Draghi did not come up with the awaited surprise
The ECB cut the deposit rate by 10bp from -0.2% to -0.30%. The consensus was for 10bp, but the interest rate market was pricing a 14.5bp deposit rate cut. So rather disappointing on that front. The ECB will also extend its QE program by 6 months to at least March 2017. The program will remain open ended. The market however was also expecting an increase of the purchasing power from 60B/month to 70B. Clearly investors who were used to a history of Draghi over-delivering are disappointed, which is leading equity markets lower and the Euro higher.
Nevertheless, the 6 months extension of its QE program represents 360B euros, which is not insignificant, and should be supportive for the equity markets over the longer run. The increased interest rate differential will also continue weight on the common currency going forward. Moreover, Draghi still has some ammunition to increase its QE program at a later stage.
What it means for the SNB and the Franc?
As we have seen earlier this week with GDP and retail sales figures, the Swiss economy remains gloomy mainly as exports continue to suffer from the strong Franc. While negative rates have helped the Swiss currency to weaken back close to pre-floor levels versus the dollar, the pound or even the Chinese renminbi; the priority for the SNB remains on the EUR/CHF, which is still a good 7% below the former 1.20 floor.
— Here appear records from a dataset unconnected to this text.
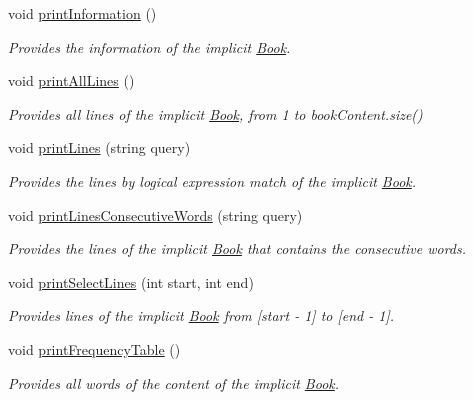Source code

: \begin{DoxyCompactItemize}
void \hyperlink{class_book_a5b67f59017da9d2654c27fa27927a419}{print\+Information} ()
\begin{DoxyCompactList}\small\item\em Provides the information of the implicit \hyperlink{class_book}{Book}. \end{DoxyCompactList}\item 
void \hyperlink{class_book_a07076ae8fe5e924f18bf7527e0ba5092}{print\+All\+Lines} ()
\begin{DoxyCompactList}\small\item\em Provides all lines of the implicit \hyperlink{class_book}{Book}, from 1 to book\+Content.\+size() \end{DoxyCompactList}\item 
void \hyperlink{class_book_a0c019a8318999229bf506f7f64e67a85}{print\+Lines} (string query)
\begin{DoxyCompactList}\small\item\em Provides the lines by logical expression match of the implicit \hyperlink{class_book}{Book}. \end{DoxyCompactList}\item 
void \hyperlink{class_book_ad72be3b32007023b6bb41f12276e81a3}{print\+Lines\+Consecutive\+Words} (string query)
\begin{DoxyCompactList}\small\item\em Provides the lines of the implicit \hyperlink{class_book}{Book} that contains the consecutive words. \end{DoxyCompactList}\item 
void \hyperlink{class_book_a7193030998d6251851be26196762f8e6}{print\+Select\+Lines} (int start, int end)
\begin{DoxyCompactList}\small\item\em Provides lines of the implicit \hyperlink{class_book}{Book} from \mbox{[}start -\/ 1\mbox{]} to \mbox{[}end -\/ 1\mbox{]}. \end{DoxyCompactList}\item 
void \hyperlink{class_book_ac8b57c6a725ae9afeb24e6e74d4f8fd0}{print\+Frequency\+Table} ()
\begin{DoxyCompactList}\small\item\em Provides all words of the content of the implicit \hyperlink{class_book}{Book}. \end{DoxyCompactList}\end{DoxyCompactItemize}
The ECB move is obviously pressuring the SNB to duplicate the measures at its next meeting on December 10th. Jordan already prepared the market over the past weeks, saying that the bank needs to keep an interest rate differential in order to weaken CHF. Negative rates also seemed more effective than FX interventions, as it kept investors looking for safe-haven at bay. Hence, we should expect further rate cuts from the SNB; the first one most likely coming in 1 week or before. To maintain the differential Jordan would need a cut by at least 10 bp from - 0.75% to -0.85%.